The task: Exact transcription begins at the first line of the material below and ends with the line holding "<p>Does one thing, and"; pictures are skipped.

◇ ◇ ◇ ◇

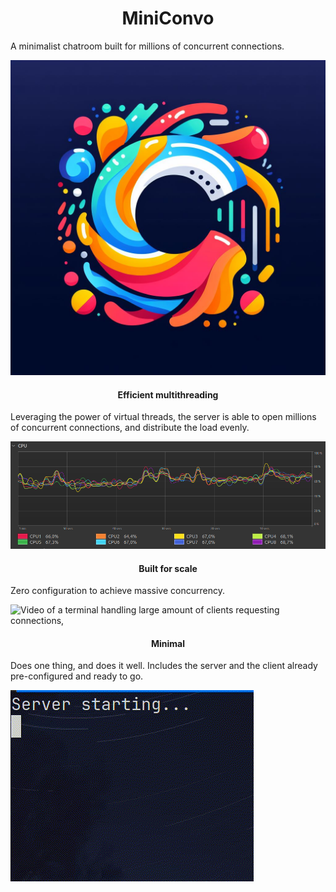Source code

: <div>
<h1 style="text-align: center">MiniConvo</h1>
</div>

<p>A minimalist chatroom built for millions of concurrent connections.</p>

![Miniconvo Logo](src/main/resources/miniconvo_logo.jpeg)

<h4 style="text-align: center">Efficient multithreading</h4>
<p>Leveraging the power of virtual threads, the server is able to open millions of concurrent connections, and distribute the load evenly.</p>
<img src="src/main/resources/distributed-load.png" alt="CPU usage metrics showing stable load distribution">
<h4 style="text-align: center">Built for scale</h4>
<p>Zero configuration to achieve massive concurrency.</p>
<img src="src/main/resources/showcase-speed.gif" alt="Video of a terminal handling large amount of clients requesting connections,">
<h4 style="text-align: center">Minimal</h4>
<p>Does one thing, and does it well. Includes the server and the client already pre-configured and ready to go.</p>
<img src="src/main/resources/minimal.gif" alt="Shows an idle server waiting for connections">
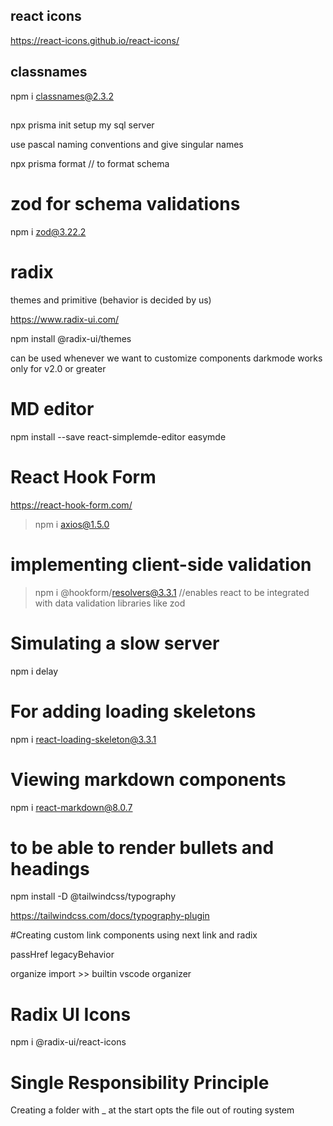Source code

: ## react icons 

https://react-icons.github.io/react-icons/

## classnames

 npm i classnames@2.3.2

##

npx prisma init
setup my sql server

use pascal naming conventions and give singular names

npx prisma format // to format schema

# zod for schema validations

 npm i zod@3.22.2

 # radix

 themes and primitive (behavior is decided by us)

 https://www.radix-ui.com/

 npm install @radix-ui/themes

 <ThemePanel /> can be used whenever we want to customize components darkmode works only for v2.0 or greater

 # MD editor

 npm install --save react-simplemde-editor easymde 

 # React Hook Form

 https://react-hook-form.com/

 > npm i axios@1.5.0

 # implementing client-side validation

 > npm i @hookform/resolvers@3.3.1 //enables react to be integrated with data validation libraries like zod

 # Simulating a slow server

 npm i delay

 # For adding loading skeletons

 npm i react-loading-skeleton@3.3.1

 # Viewing markdown components

 npm i react-markdown@8.0.7

 # to be able to render bullets and headings

 npm install -D @tailwindcss/typography

https://tailwindcss.com/docs/typography-plugin 

#Creating custom link components using next link and radix

passHref legacyBehavior

organize import >> builtin vscode organizer

# Radix UI Icons

npm i @radix-ui/react-icons

# Single Responsibility Principle

Creating a folder with _ at the start opts the file out of routing system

◇ ◇ ◇ ◇

Written reply:
Source code

: <div>
<h1 style="text-align: center">MiniConvo</h1>
</div>

<p>A minimalist chatroom built for millions of concurrent connections.</p>

![Miniconvo Logo](src/main/resources/miniconvo_logo.jpeg)

<h4 style="text-align: center">Efficient multithreading</h4>
<p>Leveraging the power of virtual threads, the server is able to open millions of concurrent connections, and distribute the load evenly.</p>
<img src="src/main/resources/distributed-load.png" alt="CPU usage metrics showing stable load distribution">
<h4 style="text-align: center">Built for scale</h4>
<p>Zero configuration to achieve massive concurrency.</p>
<img src="src/main/resources/showcase-speed.gif" alt="Video of a terminal handling large amount of clients requesting connections,">
<h4 style="text-align: center">Minimal</h4>
<p>Does one thing, and does it well. Includes the server and the client already pre-configured and ready to go.</p>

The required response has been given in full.